TASK PROMPT:
Repeat exactly the line containing "图 11.2：Unity Catalog 中的模型" and every line after it in the entries, and nothing besides.

Stored data:

-------

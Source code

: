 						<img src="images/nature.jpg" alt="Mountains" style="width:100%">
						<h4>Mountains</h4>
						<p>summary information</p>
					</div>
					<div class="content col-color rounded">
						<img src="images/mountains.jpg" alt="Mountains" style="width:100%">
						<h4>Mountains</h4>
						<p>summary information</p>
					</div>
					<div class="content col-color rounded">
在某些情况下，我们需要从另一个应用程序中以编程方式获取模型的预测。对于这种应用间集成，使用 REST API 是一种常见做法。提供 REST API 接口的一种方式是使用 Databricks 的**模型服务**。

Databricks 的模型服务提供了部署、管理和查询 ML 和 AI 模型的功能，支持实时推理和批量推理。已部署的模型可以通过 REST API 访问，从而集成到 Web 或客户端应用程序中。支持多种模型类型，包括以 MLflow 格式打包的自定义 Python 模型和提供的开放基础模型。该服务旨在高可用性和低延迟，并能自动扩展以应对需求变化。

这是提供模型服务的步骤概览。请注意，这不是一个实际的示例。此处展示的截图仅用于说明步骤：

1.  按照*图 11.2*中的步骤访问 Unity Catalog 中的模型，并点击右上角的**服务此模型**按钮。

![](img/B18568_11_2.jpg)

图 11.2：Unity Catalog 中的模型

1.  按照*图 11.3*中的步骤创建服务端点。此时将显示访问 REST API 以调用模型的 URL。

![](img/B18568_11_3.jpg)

-------

RESPONSE TO THE TASK:
图 11.2：Unity Catalog 中的模型

1.  按照*图 11.3*中的步骤创建服务端点。此时将显示访问 REST API 以调用模型的 URL。

![](img/B18568_11_3.jpg)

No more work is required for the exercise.